Fix image preprocessing using the original implementation as reference

jspast · jspast · commit 92e1d7c42fbf · 2026-04-23T11:38:48.000-03:00
diff --git a/cells2table/models/PaddlePaddle/cell_detection.py b/cells2table/models/PaddlePaddle/cell_detection.py
@@ -1,6 +1,7 @@
 import logging
 from typing import Iterable, Iterator, Sequence
 
+import cv2
 import numpy as np
 from numpy.typing import NDArray
 
@@ -54,6 +55,17 @@ def __call__(
 
         return result
 
+    def preprocess(self, input: Iterable[NDArray[np.uint8]]) -> list[NDArray[np.float32]]:
+        blob = cv2.dnn.blobFromImages(
+            input,
+            scalefactor=1 / 255.0,
+            size=self.input_shape,
+            swapRB=False,
+            crop=False,
+        )  # ty:ignore[no-matching-overload]
+
+        return list(blob)
+
     @classmethod
     def postprocess(
         cls,
diff --git a/cells2table/models/PaddlePaddle/table_classification.py b/cells2table/models/PaddlePaddle/table_classification.py
@@ -1,6 +1,7 @@
 import logging
 from typing import Iterable, Sequence
 
+import cv2
 import numpy as np
 from numpy.typing import NDArray
 
@@ -26,9 +27,9 @@ def get_download_options(cls) -> DownloadOptions:
 
     def __call__(self, input: Iterable[NDArray[np.uint8]]) -> list[ClassificationResult]:
         logger.debug("Started preprocessing")

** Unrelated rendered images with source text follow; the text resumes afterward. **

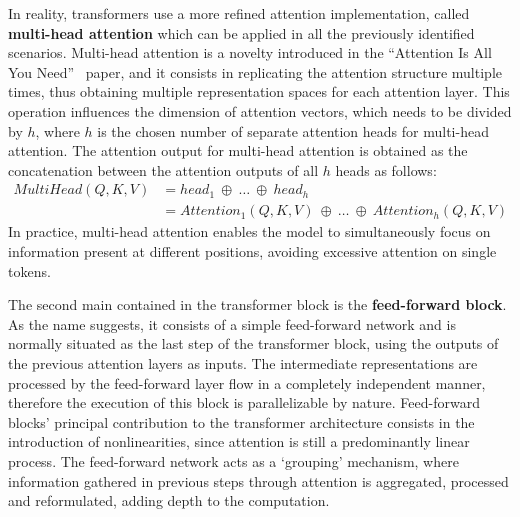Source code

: In reality, transformers use a more refined attention implementation, called \textbf{multi-head attention} which can be applied in all the previously identified scenarios.
Multi-head attention is a novelty introduced in the ``Attention Is All You Need''~\cite{vaswani2017} paper, and it consists in replicating the attention structure multiple times, thus obtaining multiple representation spaces for each attention layer.
This operation influences the dimension of attention vectors, which needs to be divided by $h$, where $h$ is the chosen number of separate attention heads for multi-head attention.
The attention output for multi-head attention is obtained as the concatenation between the attention outputs of all $h$ heads as follows:
\begin{equation}
    \label{eq:background_multihead-attention}
    \begin{aligned}
    MultiHead(Q,K,V)    &= head_1\ \oplus\ \ldots\ \oplus\ head_h \\
                        &= Attention_1(Q,K,V)\ \oplus\ \ldots\ \oplus\ Attention_h(Q,K,V)
    \end{aligned}
\end{equation}
In practice, multi-head attention enables the model to simultaneously focus on information present at different positions, avoiding excessive attention on single tokens.


The second main  contained in the transformer block is the \textbf{feed-forward block}.
As the name suggests, it consists of a simple feed-forward network and is normally situated as the last step of the transformer block, using the outputs of the previous attention layers as inputs.
The intermediate representations are processed by the feed-forward layer flow in a completely independent manner, therefore the execution of this block is parallelizable by nature.
Feed-forward blocks' principal contribution to the transformer architecture consists in the introduction of nonlinearities, since attention is still a predominantly linear process.
The feed-forward network acts as a `grouping' mechanism, where information gathered in previous steps through attention is aggregated, processed and reformulated, adding depth to the computation.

-        input = self.preprocess(input)
+        images = self.preprocess(input)
 
-        input_dict = dict(zip(self.input_names, [input]))

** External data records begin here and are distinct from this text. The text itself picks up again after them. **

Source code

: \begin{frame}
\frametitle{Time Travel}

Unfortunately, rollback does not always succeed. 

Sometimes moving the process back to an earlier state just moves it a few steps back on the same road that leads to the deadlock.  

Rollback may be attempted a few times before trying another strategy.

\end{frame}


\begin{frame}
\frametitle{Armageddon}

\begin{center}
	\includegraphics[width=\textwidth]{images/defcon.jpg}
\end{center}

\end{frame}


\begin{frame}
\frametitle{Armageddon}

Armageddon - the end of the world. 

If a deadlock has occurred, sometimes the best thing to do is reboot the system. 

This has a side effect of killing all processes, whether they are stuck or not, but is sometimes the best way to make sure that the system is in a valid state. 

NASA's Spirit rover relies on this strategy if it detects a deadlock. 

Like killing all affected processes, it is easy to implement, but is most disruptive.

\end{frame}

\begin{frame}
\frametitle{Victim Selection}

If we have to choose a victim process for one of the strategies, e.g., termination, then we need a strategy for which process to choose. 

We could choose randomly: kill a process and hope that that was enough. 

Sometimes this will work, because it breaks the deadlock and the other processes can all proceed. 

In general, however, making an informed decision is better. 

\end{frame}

+        input_dict = dict(zip(self.input_names, [images]))
 
         logger.debug("Done preprocessing")
         logger.debug("Started running the model")

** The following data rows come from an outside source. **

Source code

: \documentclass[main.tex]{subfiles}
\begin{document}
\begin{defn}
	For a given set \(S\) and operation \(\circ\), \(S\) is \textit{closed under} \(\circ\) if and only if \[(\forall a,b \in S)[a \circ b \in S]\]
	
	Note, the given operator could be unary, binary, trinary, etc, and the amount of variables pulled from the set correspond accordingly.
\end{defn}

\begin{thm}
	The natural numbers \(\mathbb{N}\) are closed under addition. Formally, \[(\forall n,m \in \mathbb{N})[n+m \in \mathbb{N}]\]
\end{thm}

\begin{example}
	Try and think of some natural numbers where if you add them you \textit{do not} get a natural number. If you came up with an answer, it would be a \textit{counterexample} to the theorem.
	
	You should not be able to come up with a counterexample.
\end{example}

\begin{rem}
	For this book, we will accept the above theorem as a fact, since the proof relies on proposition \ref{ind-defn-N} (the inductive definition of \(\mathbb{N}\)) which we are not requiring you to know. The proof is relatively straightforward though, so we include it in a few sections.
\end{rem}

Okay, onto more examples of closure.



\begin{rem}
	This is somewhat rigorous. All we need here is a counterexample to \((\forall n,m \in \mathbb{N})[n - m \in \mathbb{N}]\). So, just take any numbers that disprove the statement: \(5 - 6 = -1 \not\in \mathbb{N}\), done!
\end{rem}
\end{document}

@@ -44,6 +45,65 @@ def __call__(self, input: Iterable[NDArray[np.uint8]]) -> list[ClassificationRes
 
         return result
 
+    def preprocess(self, input: Iterable[NDArray[np.uint8]]) -> list[NDArray[np.float32]]:
+        """PP-LCNet image preprocessing pipeline.
+
+        Args:
+            input: iterable of HxWxC uint8 images (C=3, assumed RGB).
+
+        Output:
+            list of CxHxW float32 tensors (BGR order), normalized with PP-LCNet mean/std.
+        """
+        resize_short = 256  # shorter edge after resize
+        crop_size = 224  # center crop size
+        mean = np.asarray([0.406, 0.456, 0.485], dtype=np.float32)  # RGB mean
+        std = np.asarray([0.225, 0.224, 0.229], dtype=np.float32)  # RGB std
+        rescale_factor = 1.0 / 255.0  # uint8 -> [0,1]
+
+        out: list[NDArray[np.float32]] = []
+
+        for img in input:
+            # Validate and coerce to expected dtype/layout (HWC, uint8, 3 channels)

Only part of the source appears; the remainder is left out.